A mammoth discovery of human adaptability

Knowing modern humans were surviving in the challenging environment that is the Arctic so long ago says a lot about their technological capabilities and adaptability, says Ted Goebel, interim head of the department of anthropology at Texas A&M University, who was not affiliated with the study. If they were successfully populating the region, he says, "They were very quick on their feet in terms of developing new technologies and adapting to new environmental conditions that they had never faced before."

And it wasn't just the Arctic. Around the same time, modern humans were migrating into high-elevation regions, the islands of Indonesia and deserts across Eurasia, Dr. Goebel points out in an interview with the Monitor. 

From Siberia to the Americas

This discovery could actually help explain the peopling of the Americas. The researchers' findings situate human populations quite nearby, or perhaps along, the path that humans took from Eurasia to the Americas. 

What is now the Bering Strait was a strip of land during the last Ice Age, as the glaciers drew water out of the oceans, lowering sea levels. The so-called land bridge stretched from Siberia to present-day Alaska.

But for humans to migrate over the land bridge, they would have to pass through parts of the Arctic. 

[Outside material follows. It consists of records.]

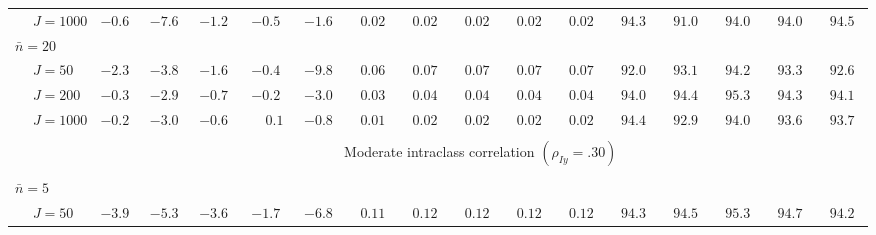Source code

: \begin{sidewaystable}
\begin{threeparttable}
\begin{tabular}{llccccccccccccccc}
 & \nopagebreak $\;J=1000$  & ${-}0.6\phantom{0}$ & ${-}7.6\phantom{0}$ & ${-}1.2\phantom{0}$ & ${-}0.5\phantom{0}$ & ${-}1.6\phantom{0}$ & $\phantom{0}0.02\phantom{0}$ & $\phantom{0}0.02\phantom{0}$ & $\phantom{0}0.02\phantom{0}$ & $\phantom{0}0.02\phantom{0}$ & $\phantom{0}0.02\phantom{0}$ & $\phantom{0}94.3\phantom{0}$ & $\phantom{0}91.0\phantom{0}$ & $\phantom{0}94.0\phantom{0}$ & $\phantom{0}94.0\phantom{0}$ & $\phantom{0}94.5\phantom{0}$ \\
\multicolumn{4}{l}{$\bar{n}=20$} \\  & \nopagebreak $\;J=50$  & ${-}2.3\phantom{0}$ & ${-}3.8\phantom{0}$ & ${-}1.6\phantom{0}$ & ${-}0.4\phantom{0}$ & ${-}9.8\phantom{0}$ & $\phantom{0}0.06\phantom{0}$ & $\phantom{0}0.07\phantom{0}$ & $\phantom{0}0.07\phantom{0}$ & $\phantom{0}0.07\phantom{0}$ & $\phantom{0}0.07\phantom{0}$ & $\phantom{0}92.0\phantom{0}$ & $\phantom{0}93.1\phantom{0}$ & $\phantom{0}94.2\phantom{0}$ & $\phantom{0}93.3\phantom{0}$ & $\phantom{0}92.6\phantom{0}$ \\
 & \nopagebreak $\;J=200$  & ${-}0.3\phantom{0}$ & ${-}2.9\phantom{0}$ & ${-}0.7\phantom{0}$ & ${-}0.2\phantom{0}$ & ${-}3.0\phantom{0}$ & $\phantom{0}0.03\phantom{0}$ & $\phantom{0}0.04\phantom{0}$ & $\phantom{0}0.04\phantom{0}$ & $\phantom{0}0.04\phantom{0}$ & $\phantom{0}0.04\phantom{0}$ & $\phantom{0}94.0\phantom{0}$ & $\phantom{0}94.4\phantom{0}$ & $\phantom{0}95.3\phantom{0}$ & $\phantom{0}94.3\phantom{0}$ & $\phantom{0}94.1\phantom{0}$ \\
 & \nopagebreak $\;J=1000$  & ${-}0.2\phantom{0}$ & ${-}3.0\phantom{0}$ & ${-}0.6\phantom{0}$ & $\phantom{-}0.1\phantom{0}$ & ${-}0.8\phantom{0}$ & $\phantom{0}0.01\phantom{0}$ & $\phantom{0}0.02\phantom{0}$ & $\phantom{0}0.02\phantom{0}$ & $\phantom{0}0.02\phantom{0}$ & $\phantom{0}0.02\phantom{0}$ & $\phantom{0}94.4\phantom{0}$ & $\phantom{0}92.9\phantom{0}$ & $\phantom{0}94.0\phantom{0}$ & $\phantom{0}93.6\phantom{0}$ & $\phantom{0}93.7\phantom{0}$ \\
[0.5ex]\hline\\[-1.6ex] 
& & \multicolumn{15}{c}{Moderate intraclass correlation $(\rho_{Iy}=.30)$} \\[0.6ex]\hline\\[-1.8ex]
\multicolumn{4}{l}{$\bar{n}=5$} \\  & \nopagebreak $\;J=50$  & ${-}3.9\phantom{0}$ & ${-}5.3\phantom{0}$ & ${-}3.6\phantom{0}$ & ${-}1.7\phantom{0}$ & ${-}6.8\phantom{0}$ & $\phantom{0}0.11\phantom{0}$ & $\phantom{0}0.12\phantom{0}$ & $\phantom{0}0.12\phantom{0}$ & $\phantom{0}0.12\phantom{0}$ & $\phantom{0}0.12\phantom{0}$ & $\phantom{0}94.3\phantom{0}$ & $\phantom{0}94.5\phantom{0}$ & $\phantom{0}95.3\phantom{0}$ & $\phantom{0}94.7\phantom{0}$ & $\phantom{0}94.2\phantom{0}$ \\

\end{tabular}
\end{threeparttable}
\end{sidewaystable}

"In order for humans to get to the Americas, they had to have first developed these Arctic technologies and adaptations," Goebel says. "Not because in places like Texas, where I live, you need to know how to live in the Arctic, but to get to Texas, you had to pass through the Arctic. There's this need for that condition first and we used to think that that condition developed 20,000 years ago."

So if humans were able to survive in such an environment and were nearby some 45,000 years ago, perhaps humans made it to present-day Alaska and beyond much earlier than previously thought. 

Which humans?

"It's a smoking gun," Goebel says of the find. Humans were living far north in Siberia some 45,000 years ago. 

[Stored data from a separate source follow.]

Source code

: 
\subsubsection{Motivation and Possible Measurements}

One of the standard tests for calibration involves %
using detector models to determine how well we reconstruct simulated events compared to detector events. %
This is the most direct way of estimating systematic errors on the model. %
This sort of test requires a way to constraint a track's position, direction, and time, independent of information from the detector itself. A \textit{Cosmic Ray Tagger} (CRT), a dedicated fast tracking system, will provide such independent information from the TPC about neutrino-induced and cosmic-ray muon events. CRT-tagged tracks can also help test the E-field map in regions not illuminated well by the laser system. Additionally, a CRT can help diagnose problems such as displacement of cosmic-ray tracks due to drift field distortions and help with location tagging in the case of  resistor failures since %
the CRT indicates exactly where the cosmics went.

But, with only evidence of mammoth hunters, we can't be completely sure that it was modern humans, Homo sapiens, that made the cut marks on the bones. Perhaps it was a late-surviving group of an archaic human species in the region, Goebel suggests. 

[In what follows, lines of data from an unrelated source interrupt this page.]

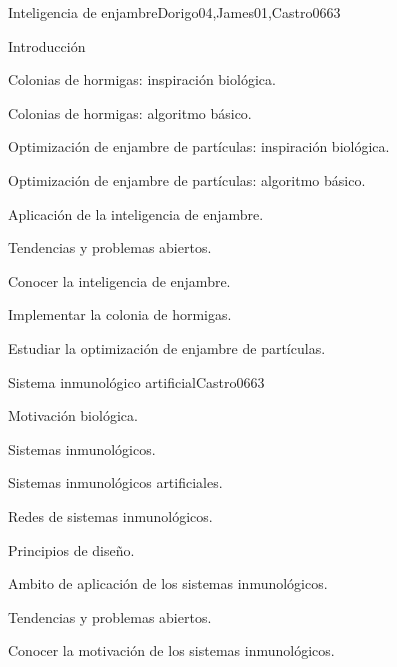\begin{syllabus}
\begin{unit}{Inteligencia de enjambre}{Dorigo04,James01,Castro06}{6}{3}
\begin{topics}
        \item Introducción
        \item Colonias de hormigas: inspiración biológica.
        \item Colonias de hormigas: algoritmo básico.
        \item Optimización de enjambre de partículas: inspiración biológica.
        \item Optimización de enjambre de partículas: algoritmo básico.
        \item Aplicación de la inteligencia de enjambre.
        \item Tendencias y problemas abiertos.
    \end{topics}
    \begin{unitgoals}
        \item Conocer la inteligencia de enjambre.
        \item Implementar la colonia de hormigas.
        \item Estudiar la optimización de enjambre de partículas.
    \end{unitgoals}
\end{unit}

\begin{unit}{Sistema inmunológico artificial}{Castro06}{6}{3}
\begin{topics}
        \item Motivación biológica.
        \item Sistemas inmunológicos.
        \item Sistemas inmunológicos artificiales.
        \item Redes de sistemas inmunológicos.
        \item Principios de diseño.
        \item Ambito de aplicación de los sistemas inmunológicos.
        \item Tendencias y problemas abiertos.
    \end{topics}
    \begin{unitgoals}
        \item Conocer la motivación de los sistemas inmunológicos.
    \end{unitgoals}
\end{unit}


\end{syllabus}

Neanderthals and their close cousins, Denisovans, could be other candidates. What it hinges on is whether the archaic humans were capable of the technologies necessary to hunt the mammoth and survive so far North. Most scientists don't think they were so advanced.

If researchers discover human remains nearby, that would resolve the dilemma, Goebel says. But, "I'd presume these were modern humans too," he says.